Shells optimize the former case, so that you can write cat beef.txt | grep "lasagna" | sort -n | uniq instead of:

with open(Path("beef.txt")) as stream:
    lines = filter(
        stream.readlines(),
        lambda line: re.match(line, "lasagna") is not None
    )
    print(set(reverse(sorted(lines))))

Which does not spark joy.

So the programming language aspect suffers: shell scripts are an unreadable nightmare of stringly-typed code resembling cyphertext.

Of course No True Scotsman would write a large and complex program as a shell script, but according to this lovely seven-line one-liner:

find / -type f -exec awk '/^#!.*sh/{print FILENAME}' {} + \
  | xargs file \
  | awk '!/ASCII text/{next} {print}' \
  | cut -d: -f1 \
  | xargs -I {} wc -l {} \
  | sort -n \
  | uniq

There are 5,635 shell scripts on my humble Ubuntu box. Of these, 79 are over one thousand lines of text, the largest being /usr/share/libtool/configure1, a 16,394-line shell script the devil wrote2. In total, there are 726,938 lines of stringly-typed shell script on my machine. This is more than I am comfortable with.

And the solution is obvious, but hard to implement because preserving backwards compatibility would require a great deal of elbow grease.

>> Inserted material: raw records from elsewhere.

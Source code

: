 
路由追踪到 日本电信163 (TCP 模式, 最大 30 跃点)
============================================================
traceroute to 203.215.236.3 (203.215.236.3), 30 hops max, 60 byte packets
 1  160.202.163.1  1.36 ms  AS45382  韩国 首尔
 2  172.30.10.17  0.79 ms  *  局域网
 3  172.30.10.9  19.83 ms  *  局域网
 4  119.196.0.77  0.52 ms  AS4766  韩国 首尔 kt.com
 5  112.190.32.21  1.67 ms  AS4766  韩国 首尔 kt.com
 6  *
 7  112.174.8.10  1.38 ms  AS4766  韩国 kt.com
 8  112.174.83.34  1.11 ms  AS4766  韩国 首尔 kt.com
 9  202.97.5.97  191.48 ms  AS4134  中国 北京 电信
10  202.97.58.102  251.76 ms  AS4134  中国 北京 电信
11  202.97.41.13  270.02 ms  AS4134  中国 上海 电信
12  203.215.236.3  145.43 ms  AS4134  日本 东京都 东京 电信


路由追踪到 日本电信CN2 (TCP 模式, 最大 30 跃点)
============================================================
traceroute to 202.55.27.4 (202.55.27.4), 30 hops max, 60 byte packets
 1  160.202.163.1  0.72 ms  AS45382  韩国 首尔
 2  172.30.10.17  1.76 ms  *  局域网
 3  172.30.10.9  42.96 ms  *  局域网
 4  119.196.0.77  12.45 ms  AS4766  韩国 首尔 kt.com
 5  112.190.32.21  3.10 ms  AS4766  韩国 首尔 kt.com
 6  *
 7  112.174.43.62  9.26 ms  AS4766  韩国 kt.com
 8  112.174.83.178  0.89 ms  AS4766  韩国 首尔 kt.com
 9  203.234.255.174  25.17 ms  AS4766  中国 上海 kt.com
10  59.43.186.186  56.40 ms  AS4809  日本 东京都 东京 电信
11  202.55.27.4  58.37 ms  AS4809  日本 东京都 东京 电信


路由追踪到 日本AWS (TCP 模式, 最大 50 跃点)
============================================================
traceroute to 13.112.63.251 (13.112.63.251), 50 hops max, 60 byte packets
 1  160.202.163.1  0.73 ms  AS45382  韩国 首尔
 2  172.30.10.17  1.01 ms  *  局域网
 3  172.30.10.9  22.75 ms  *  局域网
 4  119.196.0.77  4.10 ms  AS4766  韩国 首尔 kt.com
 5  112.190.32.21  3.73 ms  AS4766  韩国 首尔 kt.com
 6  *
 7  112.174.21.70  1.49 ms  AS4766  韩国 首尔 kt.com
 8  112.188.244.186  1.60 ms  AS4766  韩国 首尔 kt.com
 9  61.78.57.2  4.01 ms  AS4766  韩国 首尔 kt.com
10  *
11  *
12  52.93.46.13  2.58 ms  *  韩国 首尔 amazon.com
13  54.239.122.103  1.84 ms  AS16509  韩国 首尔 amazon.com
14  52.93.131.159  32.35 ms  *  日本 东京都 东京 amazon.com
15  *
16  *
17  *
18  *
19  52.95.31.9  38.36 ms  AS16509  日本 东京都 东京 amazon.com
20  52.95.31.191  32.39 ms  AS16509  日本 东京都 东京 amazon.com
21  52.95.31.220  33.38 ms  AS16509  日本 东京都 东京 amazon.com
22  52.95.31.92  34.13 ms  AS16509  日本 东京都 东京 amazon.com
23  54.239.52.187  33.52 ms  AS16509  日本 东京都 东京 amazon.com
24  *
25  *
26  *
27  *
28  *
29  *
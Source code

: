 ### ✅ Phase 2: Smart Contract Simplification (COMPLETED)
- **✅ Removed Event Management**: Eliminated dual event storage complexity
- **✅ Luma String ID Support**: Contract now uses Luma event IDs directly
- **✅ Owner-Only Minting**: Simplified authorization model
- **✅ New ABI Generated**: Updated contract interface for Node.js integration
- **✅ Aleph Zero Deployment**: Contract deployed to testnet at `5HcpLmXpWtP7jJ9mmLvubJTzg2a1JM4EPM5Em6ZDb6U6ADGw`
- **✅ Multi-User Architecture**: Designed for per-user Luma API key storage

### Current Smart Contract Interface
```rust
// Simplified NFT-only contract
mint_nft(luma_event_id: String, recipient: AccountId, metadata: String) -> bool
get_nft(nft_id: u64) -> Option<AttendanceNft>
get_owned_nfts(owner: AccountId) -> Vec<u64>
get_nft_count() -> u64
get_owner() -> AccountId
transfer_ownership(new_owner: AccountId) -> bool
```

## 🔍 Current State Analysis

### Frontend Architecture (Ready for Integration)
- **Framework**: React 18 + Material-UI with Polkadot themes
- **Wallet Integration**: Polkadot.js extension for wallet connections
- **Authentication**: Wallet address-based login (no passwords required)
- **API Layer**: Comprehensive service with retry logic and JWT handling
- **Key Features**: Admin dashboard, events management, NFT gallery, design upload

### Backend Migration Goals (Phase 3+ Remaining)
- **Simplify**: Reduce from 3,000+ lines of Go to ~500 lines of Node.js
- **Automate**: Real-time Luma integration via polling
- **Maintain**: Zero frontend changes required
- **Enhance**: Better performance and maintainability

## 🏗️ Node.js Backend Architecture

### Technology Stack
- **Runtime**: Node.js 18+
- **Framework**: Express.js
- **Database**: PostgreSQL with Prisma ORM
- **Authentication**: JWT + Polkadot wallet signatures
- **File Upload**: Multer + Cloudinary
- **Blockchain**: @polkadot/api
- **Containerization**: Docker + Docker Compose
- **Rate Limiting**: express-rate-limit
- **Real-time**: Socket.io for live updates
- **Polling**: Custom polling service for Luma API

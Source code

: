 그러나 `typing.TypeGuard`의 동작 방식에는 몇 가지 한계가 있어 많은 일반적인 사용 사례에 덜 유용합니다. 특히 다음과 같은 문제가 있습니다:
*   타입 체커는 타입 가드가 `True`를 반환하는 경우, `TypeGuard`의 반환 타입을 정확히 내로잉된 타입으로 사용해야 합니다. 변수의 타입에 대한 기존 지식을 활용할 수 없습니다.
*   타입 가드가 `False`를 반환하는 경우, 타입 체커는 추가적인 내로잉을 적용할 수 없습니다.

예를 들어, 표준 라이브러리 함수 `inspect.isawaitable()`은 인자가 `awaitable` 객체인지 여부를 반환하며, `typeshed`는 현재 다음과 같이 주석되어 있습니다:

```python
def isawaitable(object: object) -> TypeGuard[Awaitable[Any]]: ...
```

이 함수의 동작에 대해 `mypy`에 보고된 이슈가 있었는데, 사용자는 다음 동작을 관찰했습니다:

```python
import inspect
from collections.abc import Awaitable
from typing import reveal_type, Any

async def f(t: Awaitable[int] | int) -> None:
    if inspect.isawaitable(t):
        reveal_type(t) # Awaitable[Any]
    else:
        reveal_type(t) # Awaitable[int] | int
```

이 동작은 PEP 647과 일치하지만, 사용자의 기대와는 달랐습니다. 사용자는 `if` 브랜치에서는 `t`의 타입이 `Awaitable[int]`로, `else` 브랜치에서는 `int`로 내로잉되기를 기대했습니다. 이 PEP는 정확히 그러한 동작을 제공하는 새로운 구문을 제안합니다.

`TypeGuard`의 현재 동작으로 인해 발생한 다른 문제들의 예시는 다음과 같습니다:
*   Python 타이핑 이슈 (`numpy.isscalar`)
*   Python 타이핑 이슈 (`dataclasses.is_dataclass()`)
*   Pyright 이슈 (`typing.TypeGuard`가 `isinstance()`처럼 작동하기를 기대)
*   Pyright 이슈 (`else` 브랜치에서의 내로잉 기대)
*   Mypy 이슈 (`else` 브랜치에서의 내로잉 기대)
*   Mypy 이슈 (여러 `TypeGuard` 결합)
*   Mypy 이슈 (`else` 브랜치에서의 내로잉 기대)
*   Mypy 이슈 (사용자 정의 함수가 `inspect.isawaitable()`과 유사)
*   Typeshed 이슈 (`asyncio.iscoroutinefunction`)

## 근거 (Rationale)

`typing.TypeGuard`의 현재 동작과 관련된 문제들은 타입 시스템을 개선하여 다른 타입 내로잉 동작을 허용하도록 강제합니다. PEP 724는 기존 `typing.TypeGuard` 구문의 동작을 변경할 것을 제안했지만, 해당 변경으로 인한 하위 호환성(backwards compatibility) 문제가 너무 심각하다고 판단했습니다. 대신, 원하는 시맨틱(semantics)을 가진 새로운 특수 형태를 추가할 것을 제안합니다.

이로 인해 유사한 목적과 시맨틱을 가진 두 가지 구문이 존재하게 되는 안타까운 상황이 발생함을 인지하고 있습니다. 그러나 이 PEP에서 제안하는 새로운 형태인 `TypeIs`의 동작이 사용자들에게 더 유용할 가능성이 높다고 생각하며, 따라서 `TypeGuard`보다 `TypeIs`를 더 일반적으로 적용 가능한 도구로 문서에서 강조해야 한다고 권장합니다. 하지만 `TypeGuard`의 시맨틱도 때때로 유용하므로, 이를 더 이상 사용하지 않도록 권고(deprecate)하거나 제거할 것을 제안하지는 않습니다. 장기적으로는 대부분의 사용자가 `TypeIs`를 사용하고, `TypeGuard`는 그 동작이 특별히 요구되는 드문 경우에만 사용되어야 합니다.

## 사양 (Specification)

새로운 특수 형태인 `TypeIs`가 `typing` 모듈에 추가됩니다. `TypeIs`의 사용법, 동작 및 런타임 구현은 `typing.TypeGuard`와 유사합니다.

The solution is that we have one tool, but there are two things, and so there should be two tools. Shells should be terse, fast, interactive, and not too scriptable. Programs should export the terse command-line interface for use in the shell:

pandoc -t latex \
       -f markdown \
       --pdf-engine=xelatex \
       --table-of-contents \
       --toc-depth=2 \
       --resource-path=. \
       --standalone \
       input.md \
       -o output.pdf

And the typed interface, for use in a more scalable programming language:

Pandoc(
    input = (Path("input.md"), MD),
    output = (Path("output.pdf"), PDF),
    pdfEngine = XELATEX,
    resourcePath=Path("."),
    completenessMode=STANDALONE,
)

And the former can be derived from the latter, because it is a strict weakening of the typed interface.

The challenge is how to fit this into the POSIX universe where the sole entrypoint to a program is an array of strings. Historically, operating systems that have fanciful structured interfaces between programs have been left in the dust by Unix, because Unix maximizes flexibility by favoring the lowest-common-denominator interface, which is the string.

Footnotes

  1. Here are some of my favorite regions from this file. First there’s this brainfuck-like thing which I am convinced is a Turing machine implemented in sed:

    as_me=`$as_basename -- "$0" ||
    $as_expr X/"$0" : '.*/\([^/][^/]*\)/*$' \| \
        X"$0" : 'X\(//\)$' \| \
        X"$0" : 'X\(/\)' \| . 2>/dev/null ||
    printf "%s\n" X/"$0" |
        sed '/^.*\/\([^/][^/]*\)\/*$/{
            s//\1/
            q
        }
        /^X\/\(\/\/\)$/{
            s//\1/
            q
        }
        /^X\/\(\/\).*/{
            s//\1/
            q
        }
        s/.*/./; q'`
    

    Further down there’s some 300 lines of C code embedded in a multi-line string.

    Lines 11,266 to 11,417 are simply empty. Just a whole page of white. Lines 15,569 to 16,361 are another shell script, embedded a string literal. 

  2. The fact that the line count is just a hair off 214 surely has some sinister, esoteric significance.